Congress no player in Odisha with dropping vote shares; leaders flag ‘high command neglect’, factionalism

In 2019, party got less than 10% votes in six Lok Sabha seats, less than 20% vote share in another seven

Odisha LS pollsCongress rally in Odisha. (Photo: @yashir_nawaz)

AS VOTING wraps up in nine of the total 21 Lok Sabha seats in Odisha, there seems to be no resurrection of Congress fortunes. The party that won just one seat in 2019, Koraput, seems in with a chance in only two – Koraput again and Nabarangpur in Koraput district, a region known to be its fortress.

The Congress has been declining in the state, and the 14% of the votes it got in the Lok Sabha polls for a single seat, was a fall of as much as 12.4% from 2014, when it won no seats. In 2009, before the start of the Modi wave, the Congress got 32.7% of the votes, and won six seats.

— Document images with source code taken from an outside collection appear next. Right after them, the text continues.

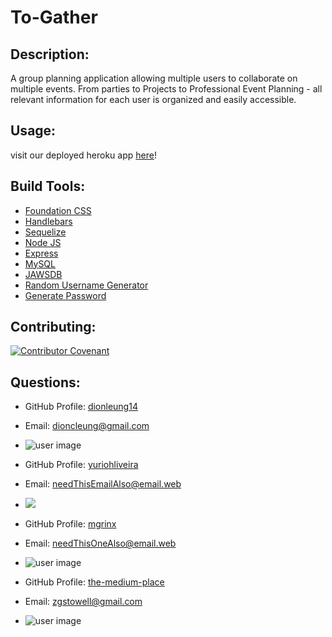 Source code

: # To-Gather

## Description: 
A group planning application allowing multiple users to collaborate on multiple events. From parties to Projects to Professional Event Planning - all relevant information for each user is organized and easily accessible. 

## Usage: 
visit our deployed heroku app [here](http://awesome-group-planner.herokuapp.com/)!

## Build Tools:
* [Foundation CSS](https://get.foundation/)
* [Handlebars](https://handlebarsjs.com/)
* [Sequelize](https://sequelize.org/)
* [Node JS](https://nodejs.org/en/)
* [Express](https://expressjs.com/)
* [MySQL](https://www.mysql.com/)
* [JAWSDB](https://www.jawsdb.com/)
* [Random Username Generator](https://www.npmjs.com/package/random-username-generator)
* [Generate Password](https://www.npmjs.com/package/generate-password)



## Contributing:
[![Contributor Covenant](https://img.shields.io/badge/Contributor%20Covenant-v2.0%20adopted-ff69b4.svg)](https://www.contributor-covenant.org/version/2/0/code_of_conduct/)

## Questions:

* GitHub Profile:  [dionleung14](https://github.com/dionleung14)
* Email: <dioncleung@gmail.com>
* ![user image](https://avatars3.githubusercontent.com/u/59448302?v=4&s=50)

* GitHub Profile:  [yuriohliveira](https://github.com/yuriohliveira)
* Email: <needThisEmailAlso@email.web>
* <img src="https://avatars0.githubusercontent.com/u/61686424?v=4&s=50" style="max-width: 50px;">

* GitHub Profile:  [mgrinx](https://github.com/mgrinx)
* Email: <needThisOneAlso@email.web>
* ![user image](https://avatars3.githubusercontent.com/u/61442848?v=4&s=50)

* GitHub Profile:  [the-medium-place](https://github.com/the-medium-place)
* Email: <zgstowell@gmail.com>
* ![user image](https://avatars3.githubusercontent.com/u/58536071?v=4&s=50)







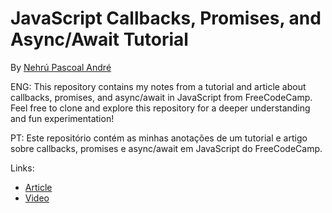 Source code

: # JavaScript Callbacks, Promises, and Async/Await Tutorial

By [Nehrú Pascoal André](https://www.linkedin.com/in/nehru-andre/)

ENG: This repository contains my notes from a tutorial and article about callbacks, promises, and async/await in JavaScript from FreeCodeCamp. Feel free to clone and explore this repository for a deeper understanding and fun experimentation!

PT: Este repositório contém as minhas anotações de um tutorial e artigo sobre callbacks, promises e async/await em JavaScript do FreeCodeCamp.

Links: 
- [Article](https://www.freecodecamp.org/news/javascript-async-await-tutorial-learn-callbacks-promises-async-await-by-making-icecream/)
- [Video](https://www.youtube.com/watch?v=n5ZtTO1ArWg)
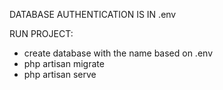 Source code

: DATABASE AUTHENTICATION IS IN .env

RUN PROJECT:
- create database with the name based on .env
- php artisan migrate
- php artisan serve
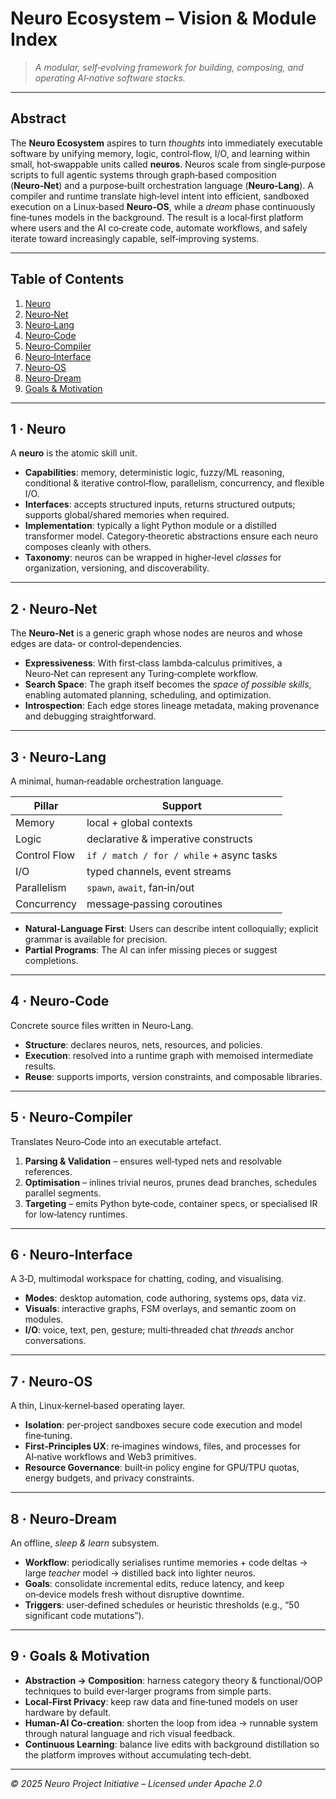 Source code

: # Neuro Ecosystem – Vision & Module Index

> *A modular, self‑evolving framework for building, composing, and operating AI‑native software stacks.*

---

## Abstract

The **Neuro Ecosystem** aspires to turn *thoughts* into immediately executable software by unifying memory, logic, control‑flow, I/O, and learning within small, hot‑swappable units called **neuros**.  Neuros scale from single‑purpose scripts to full agentic systems through graph‑based composition (**Neuro‑Net**) and a purpose‑built orchestration language (**Neuro‑Lang**).  A compiler and runtime translate high‑level intent into efficient, sandboxed execution on a Linux‑based **Neuro‑OS**, while a *dream* phase continuously fine‑tunes models in the background.  The result is a local‑first platform where users and the AI co‑create code, automate workflows, and safely iterate toward increasingly capable, self‑improving systems.

---

## Table of Contents

1. [Neuro](#1-neuro)
2. [Neuro‑Net](#2-neuro-net)
3. [Neuro‑Lang](#3-neuro-lang)
4. [Neuro‑Code](#4-neuro-code)
5. [Neuro‑Compiler](#5-neuro-compiler)
6. [Neuro‑Interface](#6-neuro-interface)
7. [Neuro‑OS](#7-neuro-os)
8. [Neuro‑Dream](#8-neuro-dream)
9. [Goals & Motivation](#9-goals--motivation)

---

## 1 · Neuro

A **neuro** is the atomic skill unit.

* **Capabilities**: memory, deterministic logic, fuzzy/ML reasoning, conditional & iterative control‐flow, parallelism, concurrency, and flexible I/O.
* **Interfaces**: accepts structured inputs, returns structured outputs; supports global/shared memories when required.
* **Implementation**: typically a light Python module or a distilled transformer model.  Category‑theoretic abstractions ensure each neuro composes cleanly with others.
* **Taxonomy**: neuros can be wrapped in higher‑level *classes* for organization, versioning, and discoverability.

---

## 2 · Neuro‑Net

The **Neuro‑Net** is a generic graph whose nodes are neuros and whose edges are data‑ or control‑dependencies.

* **Expressiveness**: With first‑class lambda‑calculus primitives, a Neuro‑Net can represent any Turing‑complete workflow.
* **Search Space**: The graph itself becomes the *space of possible skills*, enabling automated planning, scheduling, and optimization.
* **Introspection**: Each edge stores lineage metadata, making provenance and debugging straightforward.

---

## 3 · Neuro‑Lang

A minimal, human‑readable orchestration language.

| Pillar       | Support                                  |
| ------------ | ---------------------------------------- |
| Memory       | local + global contexts                  |
| Logic        | declarative & imperative constructs      |
| Control Flow | `if / match / for / while` + async tasks |
| I/O          | typed channels, event streams            |
| Parallelism  | `spawn`, `await`, fan‑in/out             |
| Concurrency  | message‑passing coroutines               |

* **Natural‑Language First**: Users can describe intent colloquially; explicit grammar is available for precision.
* **Partial Programs**: The AI can infer missing pieces or suggest completions.

---

## 4 · Neuro‑Code

Concrete source files written in Neuro‑Lang.

* **Structure**: declares neuros, nets, resources, and policies.
* **Execution**: resolved into a runtime graph with memoised intermediate results.
* **Reuse**: supports imports, version constraints, and composable libraries.

---

## 5 · Neuro‑Compiler

Translates Neuro‑Code into an executable artefact.

1. **Parsing & Validation** – ensures well‑typed nets and resolvable references.
2. **Optimisation** – inlines trivial neuros, prunes dead branches, schedules parallel segments.
3. **Targeting** – emits Python byte‑code, container specs, or specialised IR for low‑latency runtimes.

---

## 6 · Neuro‑Interface

A 3‑D, multimodal workspace for chatting, coding, and visualising.

* **Modes**: desktop automation, code authoring, systems ops, data viz.
* **Visuals**: interactive graphs, FSM overlays, and semantic zoom on modules.
* **I/O**: voice, text, pen, gesture; multi‑threaded chat *threads* anchor conversations.

---

## 7 · Neuro‑OS

A thin, Linux‑kernel‑based operating layer.

* **Isolation**: per‑project sandboxes secure code execution and model fine‑tuning.
* **First‑Principles UX**: re‑imagines windows, files, and processes for AI‑native workflows and Web3 primitives.
* **Resource Governance**: built‑in policy engine for GPU/TPU quotas, energy budgets, and privacy constraints.

---

## 8 · Neuro‑Dream

An offline, *sleep & learn* subsystem.

* **Workflow**: periodically serialises runtime memories + code deltas → large *teacher* model → distilled back into lighter neuros.
* **Goals**: consolidate incremental edits, reduce latency, and keep on‑device models fresh without disruptive downtime.
* **Triggers**: user‑defined schedules or heuristic thresholds (e.g., “50 significant code mutations”).

---

## 9 · Goals & Motivation

* **Abstraction → Composition**: harness category theory & functional/OOP techniques to build ever‑larger programs from simple parts.
* **Local‑First Privacy**: keep raw data and fine‑tuned models on user hardware by default.
* **Human‑AI Co‑creation**: shorten the loop from idea → runnable system through natural language and rich visual feedback.
* **Continuous Learning**: balance live edits with background distillation so the platform improves without accumulating tech‑debt.

---

*© 2025 Neuro Project Initiative – Licensed under Apache 2.0*
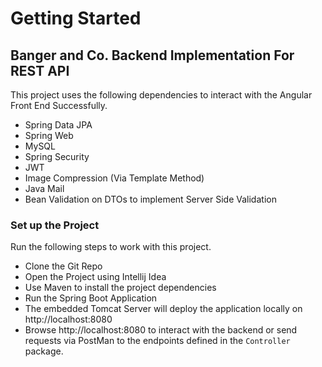 # Getting Started

## Banger and Co. Backend Implementation For REST API

This project uses the following dependencies to interact with the Angular Front End Successfully.

- Spring Data JPA
- Spring Web
- MySQL
- Spring Security
- JWT
- Image Compression (Via Template Method)
- Java Mail
- Bean Validation on DTOs to implement Server Side Validation

### Set up the Project

Run the following steps to work with this project.

- Clone the Git Repo
- Open the Project using Intellij Idea
- Use Maven to install the project dependencies
- Run the Spring Boot Application
- The embedded Tomcat Server will deploy the application locally on http://localhost:8080
- Browse http://localhost:8080 to interact with the backend or send requests via PostMan to the endpoints defined in
  the `Controller` package.
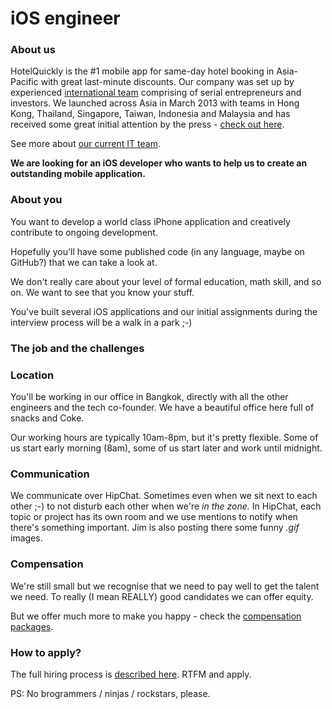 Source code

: # iOS engineer

### About us

HotelQuickly is the #1 mobile app for same-day hotel booking in Asia-Pacific with great last-minute discounts. Our company was set up by experienced [international team](http://www.hotelquickly.com/about-us) comprising of serial entrepreneurs and investors. We launched across Asia in March 2013 with teams in Hong Kong, Thailand, Singapore, Taiwan, Indonesia and Malaysia and has received some great initial attention by the press - [check out here](http://www.hotelquickly.com/press).

See more about [our current IT team](http://www.hotelquickly.com/jobs/join-it-starteam).

**We are looking for an iOS developer who wants to help us to create an outstanding mobile application.**

### About you

You want to develop a world class iPhone application and creatively contribute to ongoing development.

Hopefully you'll have some published code (in any language, maybe on GitHub?) that we can take a look at.

We don't really care about your level of formal education, math skill, and so on. We want to see that you know your stuff.

You've built several iOS applications and our initial assignments during the interview process will be a walk in a park ;-)

### The job and the challenges

### Location

You'll be working in our office in Bangkok, directly with all the other engineers and the tech co-founder. We have a beautiful office here full of snacks and Coke.

Our working hours are typically 10am-8pm, but it's pretty flexible. Some of us start early morning (8am), some of us start later and work until midnight.

### Communication

We communicate over HipChat. Sometimes even when we sit next to each other ;-) to not disturb each other when we're *in the zone.* In HipChat, each topic or project has its own room and we use mentions to notify when there's something important. Jim is also posting there some funny *.gif* images.

### Compensation

We're still small but we recognise that we need to pay well to get the talent we need. To really (I mean REALLY) good candidates we can offer equity.

But we offer much more to make you happy - check the [compensation packages](https://github.com/HotelQuickly/WeAreHiring/blob/master/compensation/compensation-package.md).

### How to apply?

The full hiring process is [described here](https://github.com/HotelQuickly/WeAreHiring/blob/master/README.md#hiring-process). RTFM and apply.

PS: No brogrammers / ninjas / rockstars, please.
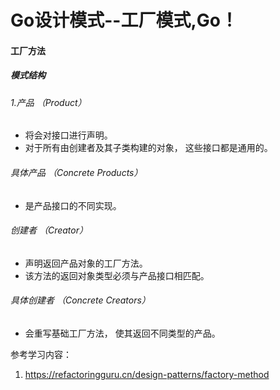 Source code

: # Go设计模式--工厂模式,Go！

#### 工厂方法
##### 模式结构

###### 1.产品 （Product） 
+ 将会对接口进行声明。 
+ 对于所有由创建者及其子类构建的对象， 这些接口都是通用的。 
###### 具体产品 （Concrete Products） 
+ 是产品接口的不同实现。 
###### 创建者 （Creator） 
+ 声明返回产品对象的工厂方法。 
+ 该方法的返回对象类型必须与产品接口相匹配。 
###### 具体创建者 （Concrete Creators） 
+ 会重写基础工厂方法， 使其返回不同类型的产品。

参考学习内容：
1. https://refactoringguru.cn/design-patterns/factory-method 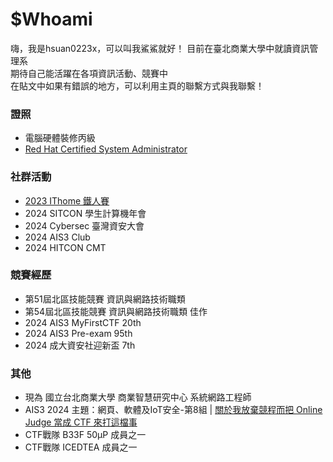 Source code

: # $Whoami
嗨，我是hsuan0223x，可以叫我鯊鯊就好！ 
目前在臺北商業大學中就讀資訊管理系  
期待自己能活躍在各項資訊活動、競賽中  
在貼文中如果有錯誤的地方，可以利用主頁的聯繫方式與我聯繫！

### 證照
- 電腦硬體裝修丙級
- [Red Hat Certified System Administrator](https://rhtapps.redhat.com/verify?certId=240-130-146)
### 社群活動
- [2023 IThome 鐵人賽](https://ithelp.ithome.com.tw/users/20162377/ironman/6618)
- 2024 SITCON 學⽣計算機年會
- 2024 Cybersec 臺灣資安大會
- 2024 AIS3 Club
- 2024 HITCON CMT
### 競賽經歷
- 第51屆北區技能競賽 資訊與網路技術職類
- 第54屆北區技能競賽 資訊與網路技術職類 佳作
- 2024 AIS3 MyFirstCTF 20th
- 2024 AIS3 Pre-exam 95th
- 2024 成大資安社迎新盃 7th
### 其他
- 現為 國立台北商業大學 商業智慧研究中心 系統網路工程師
- AIS3 2024 主題：網頁、軟體及IoT安全-第8組 | [關於我放棄競程而把 Online Judge 當成 CTF 來打這檔事](https://hackmd.io/@ianiiaannn/BJ6PXI2YA)
- CTF戰隊 B33F 50μP 成員之一
- CTF戰隊 ICEDTEA 成員之一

In the same 10-year period, the BJP has gone from strength to strength. In 2009, the party finished above third in just one seat, where it got 35% vote share, and secured more than 20% vote share in a total of six seats. In 2014, the BJP got more than 30% vote share in four seats and more than 20% in another eight. In 2019, the party’s vote share was in the 30%-40% range in almost every Lok Sabha seat barring Koraput and Jagatsinghpur, where it polled 19.28% and 28.3%, respectively.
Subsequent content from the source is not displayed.